We’ve entered into the time of year when you’d best plan for pop-up thunderstorms in these mountains.
Oh, the official forecast may be for “a possibility of scattered thunderstorms” or “30 percent chance of precipitation,” but when they deliver there’s nothing scattered or 30 percent about them.
One of my very early memories involved being terrified by a relentless wave of bone-rattling thunder. Looking to reassure me, Mother said something to the effect that the noise was in fact merely the sound of dwarves up at the head of the creek bowling.
I’ll admit, the tale, which probably originated many decades earlier in “Rip Van Winkle,” did in fact calm me down. Only years later would I need to seek therapy for my deeply-held belief that the woods were filled with bowling ball-wielding dwarfs.
Not really. But the incident with the thunder probably did kick off my life-long series of misadventures with lightning, and more broadly, electricity.
Electrification was late to isolated pockets of these mountains. I remember Daddy gently prodding an old mountaineer up the creek that he ought to look into getting his house wired, holding forth on the various benefits such as lighting and cooking without worrying too much about burning the house down. He didn’t make the sale. The gent had never had it and figured thus he didn’t need it, and I guess he had a point.
We were warned about the dangers of electricity. I was pointedly told not to stick a bobby pin in an electrical outlet, and I never did after, at least after that first try. Neighbor Bill Buchanan had barely thrown the switch to his new electric fence when I marched down and grabbed it with both hands and had to be yanked off.
That was about the point I quit seeking out electricity. But the thing about electricity, here in the hills, is that sometimes it decides to seek you out.
The family was on an outing down to a remote stretch of river in the southern part of the county one summer day when a storm blew up out of nowhere. Climbing the hill back to the truck, it about took a good number of us out when a bolt of lightning hit the mountainside and spread out, hitting at the very least, if I recall correctly, my two brothers, myself and brother-in-law Mike. It pretty well rendered Mike numb; Howard and Gary had Prince Albert tins with worms in their back pockets, and the reaction of the tin killed them (the worms). All in all, the experience was akin to how it feels when you hit your thumb with a hammer, only it applies to your whole body.
I had a similar experience years later involving pushing a metal drill in a metal box under a barbed wire fence when a bolt hit just about on top of me. It ran down the fence quicker than my mind could react to the fact I was pushing a metal box with one hand and holding a conductive strand of wire with the other. My brain started out with “LET G-” and the next thing I knew I was other side of the fence, dazed but not much the worse for wear.
My hair was naturally (unnaturally?) curly for a decade or so after that one.
One type of lightning I haven’t seen here is ball lightning, but there’s a family tale.

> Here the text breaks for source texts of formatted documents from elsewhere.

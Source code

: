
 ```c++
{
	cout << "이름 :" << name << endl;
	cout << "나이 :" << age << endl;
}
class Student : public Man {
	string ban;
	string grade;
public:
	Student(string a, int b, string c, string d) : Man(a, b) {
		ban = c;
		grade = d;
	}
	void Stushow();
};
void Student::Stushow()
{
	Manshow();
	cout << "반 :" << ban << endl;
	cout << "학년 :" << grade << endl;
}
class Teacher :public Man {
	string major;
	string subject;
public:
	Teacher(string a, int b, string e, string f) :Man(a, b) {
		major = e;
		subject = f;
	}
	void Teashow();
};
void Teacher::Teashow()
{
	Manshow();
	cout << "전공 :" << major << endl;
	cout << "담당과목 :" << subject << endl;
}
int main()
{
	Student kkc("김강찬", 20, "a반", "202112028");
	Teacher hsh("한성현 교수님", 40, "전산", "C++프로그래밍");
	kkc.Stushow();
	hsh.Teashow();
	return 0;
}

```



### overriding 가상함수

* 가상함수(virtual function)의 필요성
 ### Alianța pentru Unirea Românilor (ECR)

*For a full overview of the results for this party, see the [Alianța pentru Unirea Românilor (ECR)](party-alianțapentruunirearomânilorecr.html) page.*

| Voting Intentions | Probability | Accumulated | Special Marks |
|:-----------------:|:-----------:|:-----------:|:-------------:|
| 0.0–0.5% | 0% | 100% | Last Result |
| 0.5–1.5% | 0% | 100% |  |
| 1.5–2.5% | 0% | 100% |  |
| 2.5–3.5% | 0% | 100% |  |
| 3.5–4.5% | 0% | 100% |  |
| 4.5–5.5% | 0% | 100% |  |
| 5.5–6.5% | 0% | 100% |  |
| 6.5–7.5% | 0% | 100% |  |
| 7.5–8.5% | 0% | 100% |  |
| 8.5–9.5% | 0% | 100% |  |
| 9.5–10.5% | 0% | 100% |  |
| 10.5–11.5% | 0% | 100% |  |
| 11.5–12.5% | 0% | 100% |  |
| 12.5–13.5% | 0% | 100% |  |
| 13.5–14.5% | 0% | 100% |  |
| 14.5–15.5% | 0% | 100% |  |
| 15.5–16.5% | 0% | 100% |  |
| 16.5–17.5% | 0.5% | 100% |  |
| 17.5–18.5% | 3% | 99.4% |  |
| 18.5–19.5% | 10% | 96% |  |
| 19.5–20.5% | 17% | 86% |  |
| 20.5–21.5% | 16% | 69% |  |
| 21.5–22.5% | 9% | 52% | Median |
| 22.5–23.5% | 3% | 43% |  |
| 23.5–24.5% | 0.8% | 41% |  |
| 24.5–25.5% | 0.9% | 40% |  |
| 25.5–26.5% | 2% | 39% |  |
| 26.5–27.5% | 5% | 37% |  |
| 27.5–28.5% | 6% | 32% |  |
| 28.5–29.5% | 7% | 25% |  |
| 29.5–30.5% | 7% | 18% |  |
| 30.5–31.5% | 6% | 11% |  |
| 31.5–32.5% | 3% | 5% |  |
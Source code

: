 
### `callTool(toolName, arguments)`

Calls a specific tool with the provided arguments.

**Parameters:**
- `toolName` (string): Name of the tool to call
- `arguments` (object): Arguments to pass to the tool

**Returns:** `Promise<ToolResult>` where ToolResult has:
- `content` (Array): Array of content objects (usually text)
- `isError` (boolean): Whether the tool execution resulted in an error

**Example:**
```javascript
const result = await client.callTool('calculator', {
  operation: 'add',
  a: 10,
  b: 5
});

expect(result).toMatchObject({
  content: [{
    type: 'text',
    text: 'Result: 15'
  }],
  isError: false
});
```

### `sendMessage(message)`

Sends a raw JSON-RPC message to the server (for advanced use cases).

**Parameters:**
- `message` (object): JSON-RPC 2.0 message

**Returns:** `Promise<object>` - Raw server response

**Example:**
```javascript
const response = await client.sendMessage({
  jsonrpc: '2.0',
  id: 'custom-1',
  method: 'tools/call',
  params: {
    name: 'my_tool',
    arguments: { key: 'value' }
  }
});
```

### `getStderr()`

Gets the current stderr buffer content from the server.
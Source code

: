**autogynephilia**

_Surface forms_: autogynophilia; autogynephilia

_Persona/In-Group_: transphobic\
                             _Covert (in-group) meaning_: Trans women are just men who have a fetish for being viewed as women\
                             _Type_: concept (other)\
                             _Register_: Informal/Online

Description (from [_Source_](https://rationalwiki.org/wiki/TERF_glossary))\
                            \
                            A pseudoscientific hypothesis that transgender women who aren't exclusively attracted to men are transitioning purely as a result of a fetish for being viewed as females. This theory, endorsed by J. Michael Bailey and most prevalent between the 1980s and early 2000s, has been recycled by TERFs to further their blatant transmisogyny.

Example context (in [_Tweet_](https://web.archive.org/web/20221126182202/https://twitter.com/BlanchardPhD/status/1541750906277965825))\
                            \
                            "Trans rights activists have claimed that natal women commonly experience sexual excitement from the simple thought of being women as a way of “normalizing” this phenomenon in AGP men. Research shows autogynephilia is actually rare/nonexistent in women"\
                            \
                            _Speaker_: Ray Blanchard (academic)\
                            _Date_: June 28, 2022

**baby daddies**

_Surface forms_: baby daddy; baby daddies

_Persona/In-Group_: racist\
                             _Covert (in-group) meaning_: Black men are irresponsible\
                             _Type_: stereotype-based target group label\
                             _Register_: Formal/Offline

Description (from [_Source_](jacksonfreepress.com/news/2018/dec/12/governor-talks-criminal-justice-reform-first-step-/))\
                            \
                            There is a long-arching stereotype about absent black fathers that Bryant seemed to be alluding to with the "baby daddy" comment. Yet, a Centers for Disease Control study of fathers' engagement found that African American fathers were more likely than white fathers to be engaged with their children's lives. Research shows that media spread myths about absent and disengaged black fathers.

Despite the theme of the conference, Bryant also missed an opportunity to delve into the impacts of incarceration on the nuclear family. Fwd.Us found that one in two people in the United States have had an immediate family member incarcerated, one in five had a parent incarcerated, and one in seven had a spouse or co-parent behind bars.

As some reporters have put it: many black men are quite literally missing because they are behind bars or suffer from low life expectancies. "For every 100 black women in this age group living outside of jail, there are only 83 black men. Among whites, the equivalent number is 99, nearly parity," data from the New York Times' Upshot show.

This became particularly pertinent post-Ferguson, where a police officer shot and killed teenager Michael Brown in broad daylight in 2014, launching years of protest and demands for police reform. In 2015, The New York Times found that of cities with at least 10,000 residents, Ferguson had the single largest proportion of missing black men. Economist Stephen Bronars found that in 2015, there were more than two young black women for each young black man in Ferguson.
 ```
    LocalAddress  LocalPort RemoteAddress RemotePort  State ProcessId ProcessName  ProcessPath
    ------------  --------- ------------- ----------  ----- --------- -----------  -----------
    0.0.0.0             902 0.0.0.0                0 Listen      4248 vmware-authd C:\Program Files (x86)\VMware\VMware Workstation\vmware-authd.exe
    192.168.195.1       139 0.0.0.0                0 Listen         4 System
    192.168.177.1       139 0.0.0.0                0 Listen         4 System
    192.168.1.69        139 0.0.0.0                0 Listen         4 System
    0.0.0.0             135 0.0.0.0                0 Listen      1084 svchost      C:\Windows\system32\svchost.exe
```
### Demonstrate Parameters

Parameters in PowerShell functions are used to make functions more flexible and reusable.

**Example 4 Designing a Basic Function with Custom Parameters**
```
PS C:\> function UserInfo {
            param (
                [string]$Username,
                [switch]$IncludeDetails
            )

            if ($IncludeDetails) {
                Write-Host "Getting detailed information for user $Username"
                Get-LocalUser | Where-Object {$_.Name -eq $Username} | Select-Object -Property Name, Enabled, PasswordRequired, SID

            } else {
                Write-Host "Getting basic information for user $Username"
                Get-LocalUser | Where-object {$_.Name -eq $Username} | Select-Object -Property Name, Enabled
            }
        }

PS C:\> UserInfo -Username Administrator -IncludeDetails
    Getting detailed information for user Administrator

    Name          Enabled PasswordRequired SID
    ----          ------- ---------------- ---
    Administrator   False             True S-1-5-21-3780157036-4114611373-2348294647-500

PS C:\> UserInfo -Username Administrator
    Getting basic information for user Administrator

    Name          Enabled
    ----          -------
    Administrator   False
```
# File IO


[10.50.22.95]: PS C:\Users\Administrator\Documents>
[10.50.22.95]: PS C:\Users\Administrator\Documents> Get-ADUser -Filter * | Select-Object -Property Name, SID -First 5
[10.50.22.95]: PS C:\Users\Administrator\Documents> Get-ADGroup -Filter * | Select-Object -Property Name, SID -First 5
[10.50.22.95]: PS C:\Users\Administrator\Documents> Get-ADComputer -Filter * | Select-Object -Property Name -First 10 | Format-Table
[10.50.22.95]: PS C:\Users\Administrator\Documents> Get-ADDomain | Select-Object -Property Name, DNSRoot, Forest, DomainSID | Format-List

One summer day, the story goes, this ball of plasma just sort of materialized in the living room. It wobbled drunkenly, bobbing around, and eventually veered up the chimney. It floated out of the house and settled a few feet above the well housing out back from the kitchen steps, hung in the air and exploded with a monstrous thunderclap.
I don’t know what set it off.
Maybe somebody stuck a bobby pin in it.
Buchanan is editor of The Sylva Herald.